## EXERCISE AIM
Reproduce the data in its entirety, exactly as supplied.

## DATA SUPPLIED
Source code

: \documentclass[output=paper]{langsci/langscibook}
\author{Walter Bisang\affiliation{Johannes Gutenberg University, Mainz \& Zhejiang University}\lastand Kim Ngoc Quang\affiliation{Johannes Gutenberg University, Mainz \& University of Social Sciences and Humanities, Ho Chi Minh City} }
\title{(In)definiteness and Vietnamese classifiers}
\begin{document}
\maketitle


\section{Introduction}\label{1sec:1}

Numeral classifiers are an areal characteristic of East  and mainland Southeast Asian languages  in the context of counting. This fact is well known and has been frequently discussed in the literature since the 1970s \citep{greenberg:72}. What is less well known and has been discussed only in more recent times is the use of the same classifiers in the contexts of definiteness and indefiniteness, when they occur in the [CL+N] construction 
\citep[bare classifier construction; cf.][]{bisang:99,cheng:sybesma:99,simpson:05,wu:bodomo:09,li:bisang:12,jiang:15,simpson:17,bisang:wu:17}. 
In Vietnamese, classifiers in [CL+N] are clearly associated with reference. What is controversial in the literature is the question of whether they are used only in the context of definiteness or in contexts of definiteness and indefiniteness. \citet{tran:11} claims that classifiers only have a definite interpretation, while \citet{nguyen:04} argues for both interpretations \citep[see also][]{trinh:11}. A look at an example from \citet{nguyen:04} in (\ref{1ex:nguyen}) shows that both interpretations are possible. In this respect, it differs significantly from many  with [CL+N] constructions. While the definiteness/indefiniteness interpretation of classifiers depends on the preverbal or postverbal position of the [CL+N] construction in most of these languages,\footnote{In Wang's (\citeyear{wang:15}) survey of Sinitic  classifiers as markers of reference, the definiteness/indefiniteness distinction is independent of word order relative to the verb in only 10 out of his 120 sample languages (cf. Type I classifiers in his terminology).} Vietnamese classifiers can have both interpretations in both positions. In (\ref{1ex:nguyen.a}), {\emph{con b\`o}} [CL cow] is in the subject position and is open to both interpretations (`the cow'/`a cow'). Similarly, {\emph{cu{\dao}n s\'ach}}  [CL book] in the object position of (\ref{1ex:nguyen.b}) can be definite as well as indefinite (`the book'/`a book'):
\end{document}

## SOLUTION TO THIS EXERCISE
Source code

: \documentclass[output=paper]{langsci/langscibook}
\author{Walter Bisang\affiliation{Johannes Gutenberg University, Mainz \& Zhejiang University}\lastand Kim Ngoc Quang\affiliation{Johannes Gutenberg University, Mainz \& University of Social Sciences and Humanities, Ho Chi Minh City} }
\title{(In)definiteness and Vietnamese classifiers}
\begin{document}
\maketitle


\section{Introduction}\label{1sec:1}

Numeral classifiers are an areal characteristic of East  and mainland Southeast Asian languages  in the context of counting. This fact is well known and has been frequently discussed in the literature since the 1970s \citep{greenberg:72}. What is less well known and has been discussed only in more recent times is the use of the same classifiers in the contexts of definiteness and indefiniteness, when they occur in the [CL+N] construction 
\citep[bare classifier construction; cf.][]{bisang:99,cheng:sybesma:99,simpson:05,wu:bodomo:09,li:bisang:12,jiang:15,simpson:17,bisang:wu:17}. 
In Vietnamese, classifiers in [CL+N] are clearly associated with reference. What is controversial in the literature is the question of whether they are used only in the context of definiteness or in contexts of definiteness and indefiniteness. \citet{tran:11} claims that classifiers only have a definite interpretation, while \citet{nguyen:04} argues for both interpretations \citep[see also][]{trinh:11}. A look at an example from \citet{nguyen:04} in (\ref{1ex:nguyen}) shows that both interpretations are possible. In this respect, it differs significantly from many  with [CL+N] constructions. While the definiteness/indefiniteness interpretation of classifiers depends on the preverbal or postverbal position of the [CL+N] construction in most of these languages,\footnote{In Wang's (\citeyear{wang:15}) survey of Sinitic  classifiers as markers of reference, the definiteness/indefiniteness distinction is independent of word order relative to the verb in only 10 out of his 120 sample languages (cf. Type I classifiers in his terminology).} Vietnamese classifiers can have both interpretations in both positions. In (\ref{1ex:nguyen.a}), {\emph{con b\`o}} [CL cow] is in the subject position and is open to both interpretations (`the cow'/`a cow'). Similarly, {\emph{cu{\dao}n s\'ach}}  [CL book] in the object position of (\ref{1ex:nguyen.b}) can be definite as well as indefinite (`the book'/`a book'):
\end{document}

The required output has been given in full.